━━━ PROVIDED INFORMATION ━━━

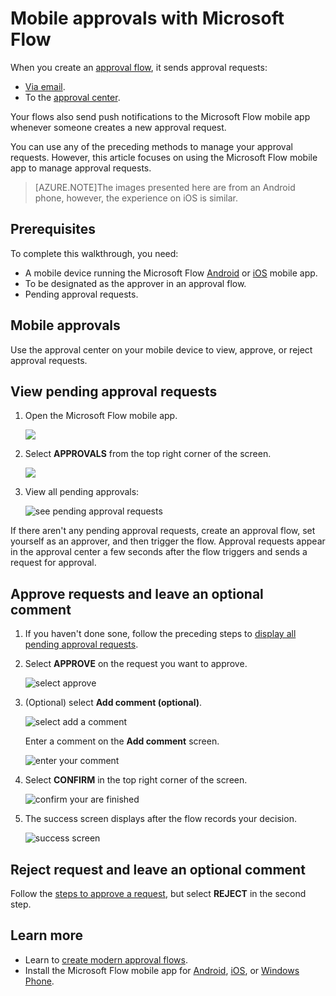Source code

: <properties
    pageTitle="Use mobile devices to approve requests | Microsoft Flow"
    description="Use mobile devices to approve requests created in Microsoft Flow."
    services=""
    suite="flow"
    documentationCenter="na"
    authors="msftman"
    manager="anneta"
    editor=""
    tags=""/>

<tags
    ms.service="flow"
    ms.devlang="na"
    ms.topic="article"
    ms.tgt_pltfrm="na"
    ms.workload="na"
    ms.date="06/14/2017"
    ms.author="deonhe"/>

# Mobile approvals with Microsoft Flow

When you create an [approval flow](./modern-approvals.md), it sends approval requests:

- [Via email](./modern-approvals.md/#from-email).
- To the [approval center](./modern-approvals.md/#from-the-approvals-center).

Your flows also send push notifications to the Microsoft Flow mobile app whenever someone creates a new approval request.

You can use any of the preceding methods to manage your approval requests. However, this article focuses on using the Microsoft Flow mobile app to manage approval requests.

>[AZURE.NOTE]The images presented here are from an Android phone, however, the experience on iOS is similar.

## Prerequisites

To complete this walkthrough, you need:

- A mobile device running the Microsoft Flow [Android](https://aka.ms/flowmobiledocsandroid) or [iOS](https://aka.ms/flowmobiledocsios) mobile app.
- To be designated as the approver in an approval flow.
- Pending approval requests.

## Mobile approvals

Use the approval center on your mobile device to view, approve, or reject approval requests.

## View pending approval requests

1. Open the Microsoft Flow mobile app.

    ![](./media/mobile-approvals/open-app.png)

1. Select **APPROVALS** from the top right corner of the screen.

    ![](./media/mobile-approvals/select-approvals.png)

1. View all pending approvals:

    ![see pending approval requests](./media/mobile-approvals/show-pending-approval-requests.png)

If there aren't any pending approval requests, create an approval flow, set yourself as an approver, and then trigger the flow. Approval requests appear in the approval center a few seconds after the flow triggers and sends a request for approval.

## Approve requests and leave an optional comment

1. If you haven't done sone, follow the preceding steps to [display all pending approval requests](./mobile-approvals.md/#View-pending-approval-requests).

1. Select **APPROVE** on the request you want to approve.

    ![select approve](./media/mobile-approvals/select-approve.png)

1. (Optional) select **Add comment (optional)**.

    ![select add a comment](./media/mobile-approvals/select-add-comment.png)

    Enter a comment on the **Add comment** screen.

    ![enter your comment](./media/mobile-approvals/enter-comment-for-approval.png)

1. Select **CONFIRM** in the top right corner of the screen.

    ![confirm your are finished](./media/mobile-approvals/tap-confirm-button.png)

1. The success screen displays after the flow records your decision.

    ![success screen](./media/mobile-approvals/approved.png)

## Reject request and leave an optional comment

Follow the [steps to approve a request](./mobile-approvals.md/#approve-requests-and-leave-an-optional-comment), but select **REJECT** in the second step.

## Learn more

- Learn to [create modern approval flows](./modern-approvals.md).
- Install the Microsoft Flow mobile app for [Android](https://aka.ms/flowmobiledocsandroid), [iOS](https://aka.ms/flowmobiledocsios), or [Windows Phone](https://aka.ms/flowmobilewindows).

━━━

#### ACTIVITY:
Restate the records above in full and word for word, but do not carry over any pictures.

#### RESULT:
Source code

: <properties
    pageTitle="Use mobile devices to approve requests | Microsoft Flow"
    description="Use mobile devices to approve requests created in Microsoft Flow."
    services=""
    suite="flow"
    documentationCenter="na"
    authors="msftman"
    manager="anneta"
    editor=""
    tags=""/>

<tags
    ms.service="flow"
    ms.devlang="na"
    ms.topic="article"
    ms.tgt_pltfrm="na"
    ms.workload="na"
    ms.date="06/14/2017"
    ms.author="deonhe"/>

# Mobile approvals with Microsoft Flow

When you create an [approval flow](./modern-approvals.md), it sends approval requests:

- [Via email](./modern-approvals.md/#from-email).
- To the [approval center](./modern-approvals.md/#from-the-approvals-center).

Your flows also send push notifications to the Microsoft Flow mobile app whenever someone creates a new approval request.

You can use any of the preceding methods to manage your approval requests. However, this article focuses on using the Microsoft Flow mobile app to manage approval requests.

>[AZURE.NOTE]The images presented here are from an Android phone, however, the experience on iOS is similar.

## Prerequisites

To complete this walkthrough, you need:

- A mobile device running the Microsoft Flow [Android](https://aka.ms/flowmobiledocsandroid) or [iOS](https://aka.ms/flowmobiledocsios) mobile app.
- To be designated as the approver in an approval flow.
- Pending approval requests.

## Mobile approvals

Use the approval center on your mobile device to view, approve, or reject approval requests.

## View pending approval requests

1. Open the Microsoft Flow mobile app.

    ![](./media/mobile-approvals/open-app.png)

1. Select **APPROVALS** from the top right corner of the screen.

    ![](./media/mobile-approvals/select-approvals.png)

1. View all pending approvals:

    ![see pending approval requests](./media/mobile-approvals/show-pending-approval-requests.png)

If there aren't any pending approval requests, create an approval flow, set yourself as an approver, and then trigger the flow. Approval requests appear in the approval center a few seconds after the flow triggers and sends a request for approval.

## Approve requests and leave an optional comment

1. If you haven't done sone, follow the preceding steps to [display all pending approval requests](./mobile-approvals.md/#View-pending-approval-requests).

1. Select **APPROVE** on the request you want to approve.

    ![select approve](./media/mobile-approvals/select-approve.png)

1. (Optional) select **Add comment (optional)**.

    ![select add a comment](./media/mobile-approvals/select-add-comment.png)

    Enter a comment on the **Add comment** screen.

    ![enter your comment](./media/mobile-approvals/enter-comment-for-approval.png)

1. Select **CONFIRM** in the top right corner of the screen.

    ![confirm your are finished](./media/mobile-approvals/tap-confirm-button.png)

1. The success screen displays after the flow records your decision.

    ![success screen](./media/mobile-approvals/approved.png)

## Reject request and leave an optional comment

Follow the [steps to approve a request](./mobile-approvals.md/#approve-requests-and-leave-an-optional-comment), but select **REJECT** in the second step.

## Learn more

- Learn to [create modern approval flows](./modern-approvals.md).
- Install the Microsoft Flow mobile app for [Android](https://aka.ms/flowmobiledocsandroid), [iOS](https://aka.ms/flowmobiledocsios), or [Windows Phone](https://aka.ms/flowmobilewindows).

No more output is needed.